Quote the data below in full, please, without altering anything.

Material for this task:
+++
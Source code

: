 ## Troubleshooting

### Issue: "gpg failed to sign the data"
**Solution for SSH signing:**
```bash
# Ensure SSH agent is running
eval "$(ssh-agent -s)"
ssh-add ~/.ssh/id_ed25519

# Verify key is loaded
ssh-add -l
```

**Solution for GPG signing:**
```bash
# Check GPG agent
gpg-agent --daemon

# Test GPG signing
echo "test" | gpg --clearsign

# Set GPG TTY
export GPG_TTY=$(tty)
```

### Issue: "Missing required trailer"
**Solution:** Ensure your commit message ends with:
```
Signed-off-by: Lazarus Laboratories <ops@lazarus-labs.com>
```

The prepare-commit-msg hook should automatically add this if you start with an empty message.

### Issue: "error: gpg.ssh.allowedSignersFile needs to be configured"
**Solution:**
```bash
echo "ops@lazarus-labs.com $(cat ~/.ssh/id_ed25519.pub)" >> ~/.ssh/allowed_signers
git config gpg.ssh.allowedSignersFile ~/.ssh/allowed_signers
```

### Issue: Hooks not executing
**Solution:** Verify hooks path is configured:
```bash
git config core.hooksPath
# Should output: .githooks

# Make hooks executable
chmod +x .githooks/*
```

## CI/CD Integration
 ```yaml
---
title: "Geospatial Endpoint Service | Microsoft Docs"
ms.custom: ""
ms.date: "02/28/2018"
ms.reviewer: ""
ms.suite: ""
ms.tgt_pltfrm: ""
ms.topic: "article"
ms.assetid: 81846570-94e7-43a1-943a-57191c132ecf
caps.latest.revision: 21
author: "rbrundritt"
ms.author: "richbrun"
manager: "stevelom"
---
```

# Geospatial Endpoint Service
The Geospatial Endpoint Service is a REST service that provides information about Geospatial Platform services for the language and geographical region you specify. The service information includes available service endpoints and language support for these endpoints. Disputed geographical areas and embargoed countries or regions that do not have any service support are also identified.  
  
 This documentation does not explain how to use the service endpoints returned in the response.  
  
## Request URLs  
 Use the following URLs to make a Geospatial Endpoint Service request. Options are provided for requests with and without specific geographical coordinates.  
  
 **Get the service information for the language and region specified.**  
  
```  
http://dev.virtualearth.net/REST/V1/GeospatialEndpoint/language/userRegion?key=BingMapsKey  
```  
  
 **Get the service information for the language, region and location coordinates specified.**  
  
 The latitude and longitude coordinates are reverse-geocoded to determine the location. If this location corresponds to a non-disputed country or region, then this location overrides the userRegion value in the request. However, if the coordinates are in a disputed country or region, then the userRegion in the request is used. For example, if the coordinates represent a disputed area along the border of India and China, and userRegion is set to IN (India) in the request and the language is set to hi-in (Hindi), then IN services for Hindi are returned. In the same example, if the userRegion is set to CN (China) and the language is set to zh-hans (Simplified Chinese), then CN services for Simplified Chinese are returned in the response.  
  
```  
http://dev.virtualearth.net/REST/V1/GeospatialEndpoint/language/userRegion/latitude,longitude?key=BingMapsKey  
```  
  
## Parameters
+++
Solution to this task:
Source code

: ## Troubleshooting

### Issue: "gpg failed to sign the data"
**Solution for SSH signing:**
```bash
# Ensure SSH agent is running
eval "$(ssh-agent -s)"
ssh-add ~/.ssh/id_ed25519

# Verify key is loaded
ssh-add -l
```

**Solution for GPG signing:**
```bash
# Check GPG agent
gpg-agent --daemon

# Test GPG signing
echo "test" | gpg --clearsign

# Set GPG TTY
export GPG_TTY=$(tty)
```

### Issue: "Missing required trailer"
**Solution:** Ensure your commit message ends with:
```
Signed-off-by: Lazarus Laboratories <ops@lazarus-labs.com>
```

The prepare-commit-msg hook should automatically add this if you start with an empty message.

### Issue: "error: gpg.ssh.allowedSignersFile needs to be configured"
**Solution:**
```bash
echo "ops@lazarus-labs.com $(cat ~/.ssh/id_ed25519.pub)" >> ~/.ssh/allowed_signers
git config gpg.ssh.allowedSignersFile ~/.ssh/allowed_signers
```

### Issue: Hooks not executing
**Solution:** Verify hooks path is configured:
```bash
git config core.hooksPath
# Should output: .githooks

# Make hooks executable
chmod +x .githooks/*
```

## CI/CD Integration
 ```yaml
---
title: "Geospatial Endpoint Service | Microsoft Docs"
ms.custom: ""
ms.date: "02/28/2018"
ms.reviewer: ""
ms.suite: ""
ms.tgt_pltfrm: ""
ms.topic: "article"
ms.assetid: 81846570-94e7-43a1-943a-57191c132ecf
caps.latest.revision: 21
author: "rbrundritt"
ms.author: "richbrun"
manager: "stevelom"
---
```

# Geospatial Endpoint Service
The Geospatial Endpoint Service is a REST service that provides information about Geospatial Platform services for the language and geographical region you specify. The service information includes available service endpoints and language support for these endpoints. Disputed geographical areas and embargoed countries or regions that do not have any service support are also identified.  
  
 This documentation does not explain how to use the service endpoints returned in the response.  
  
## Request URLs  
 Use the following URLs to make a Geospatial Endpoint Service request. Options are provided for requests with and without specific geographical coordinates.  
  
 **Get the service information for the language and region specified.**  
  
```  
http://dev.virtualearth.net/REST/V1/GeospatialEndpoint/language/userRegion?key=BingMapsKey  
```  
  
 **Get the service information for the language, region and location coordinates specified.**  
  
 The latitude and longitude coordinates are reverse-geocoded to determine the location. If this location corresponds to a non-disputed country or region, then this location overrides the userRegion value in the request. However, if the coordinates are in a disputed country or region, then the userRegion in the request is used. For example, if the coordinates represent a disputed area along the border of India and China, and userRegion is set to IN (India) in the request and the language is set to hi-in (Hindi), then IN services for Hindi are returned. In the same example, if the userRegion is set to CN (China) and the language is set to zh-hans (Simplified Chinese), then CN services for Simplified Chinese are returned in the response.  
  
```  
http://dev.virtualearth.net/REST/V1/GeospatialEndpoint/language/userRegion/latitude,longitude?key=BingMapsKey  
```  
  
## Parameters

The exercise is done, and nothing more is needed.